The Alaska Oil Tax Cuts Vets Referendum, which is supported by the Vote Yes! Repeal the Giveaway group, needs 30,169 signatures by June 13 in order to be placed on the 2014 ballot. The signatures would also need to include seven percent of last year's general election voters in 30 of 40 districts. Opponents of the overhaul say the law amounts to a handout to oil producers such as BP and ConocoPhillips with no guarantee of return, and that revenue would be reduced dramatically.
Opponents of repeal have been mounting their own efforts. The Consumer Energy Alliance and Make Alaska Competitive Coalition have been hosting a joint resolution and petition against repeal on their websites, saying that it would have negative financial impact on Alaskans.
Meanwhile, the immediate effects of the tax cuts remain uncertain. On June 3, BP announced a $1 billion investment over the next five years, although Janet Weiss, president of BP Alaska, noted that even though the tax cut would increase the work rate, the work was bound to occur regardless of the bill.
Senate Bill 21, championed and signed by Gov. Sean Parnell (R), eliminated the previous ACES system, which progressively taxed higher profits, and replaced it with a 35 percent base rate with a $5-per-barrel exemption, among other incentives.
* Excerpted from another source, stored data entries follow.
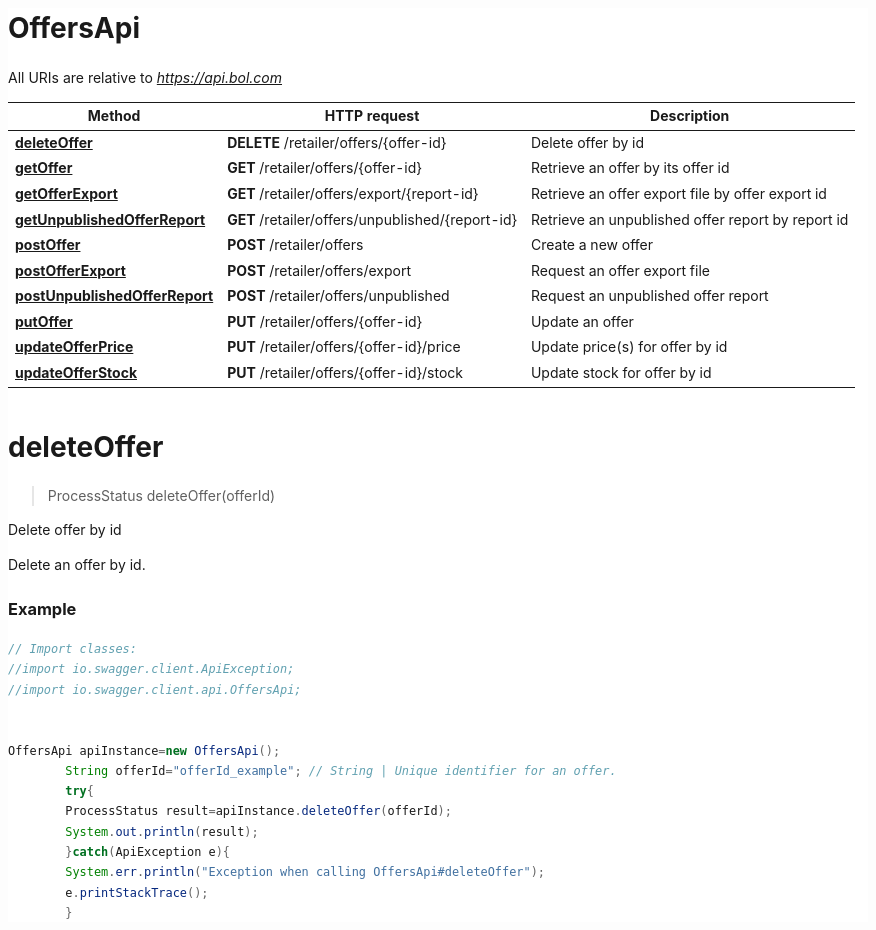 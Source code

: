 # OffersApi

All URIs are relative to *https://api.bol.com*

 Method                                                                    | HTTP request                                     | Description                                       
---------------------------------------------------------------------------|--------------------------------------------------|---------------------------------------------------
 [**deleteOffer**](OffersApi.md#deleteOffer)                               | **DELETE** /retailer/offers/{offer-id}           | Delete offer by id                                
 [**getOffer**](OffersApi.md#getOffer)                                     | **GET** /retailer/offers/{offer-id}              | Retrieve an offer by its offer id                 
 [**getOfferExport**](OffersApi.md#getOfferExport)                         | **GET** /retailer/offers/export/{report-id}      | Retrieve an offer export file by offer export id  
 [**getUnpublishedOfferReport**](OffersApi.md#getUnpublishedOfferReport)   | **GET** /retailer/offers/unpublished/{report-id} | Retrieve an unpublished offer report by report id 
 [**postOffer**](OffersApi.md#postOffer)                                   | **POST** /retailer/offers                        | Create a new offer                                
 [**postOfferExport**](OffersApi.md#postOfferExport)                       | **POST** /retailer/offers/export                 | Request an offer export file                      
 [**postUnpublishedOfferReport**](OffersApi.md#postUnpublishedOfferReport) | **POST** /retailer/offers/unpublished            | Request an unpublished offer report               
 [**putOffer**](OffersApi.md#putOffer)                                     | **PUT** /retailer/offers/{offer-id}              | Update an offer                                   
 [**updateOfferPrice**](OffersApi.md#updateOfferPrice)                     | **PUT** /retailer/offers/{offer-id}/price        | Update price(s) for offer by id                   
 [**updateOfferStock**](OffersApi.md#updateOfferStock)                     | **PUT** /retailer/offers/{offer-id}/stock        | Update stock for offer by id                      

<a name="deleteOffer"></a>

# **deleteOffer**

> ProcessStatus deleteOffer(offerId)

Delete offer by id

Delete an offer by id.

### Example

```java
// Import classes:
//import io.swagger.client.ApiException;
//import io.swagger.client.api.OffersApi;


OffersApi apiInstance=new OffersApi();
        String offerId="offerId_example"; // String | Unique identifier for an offer.
        try{
        ProcessStatus result=apiInstance.deleteOffer(offerId);
        System.out.println(result);
        }catch(ApiException e){
        System.err.println("Exception when calling OffersApi#deleteOffer");
        e.printStackTrace();
        }
```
The law goes into effect in January 2014.
Only three repeal measures have reached the state ballot previously.
- Alaska Dispatch, "Deadline looming, Alaska oil tax repeal petition gains momentum," June 11, 2013
- Alaska Dispatch, "Industry-backed group fighting repeal of Alaska's new tax-cut legislation," May 23, 2013
- Anchorage Press, "Oil tax cuts now law, debate over repeal starts," May 23, 2013 (dead link)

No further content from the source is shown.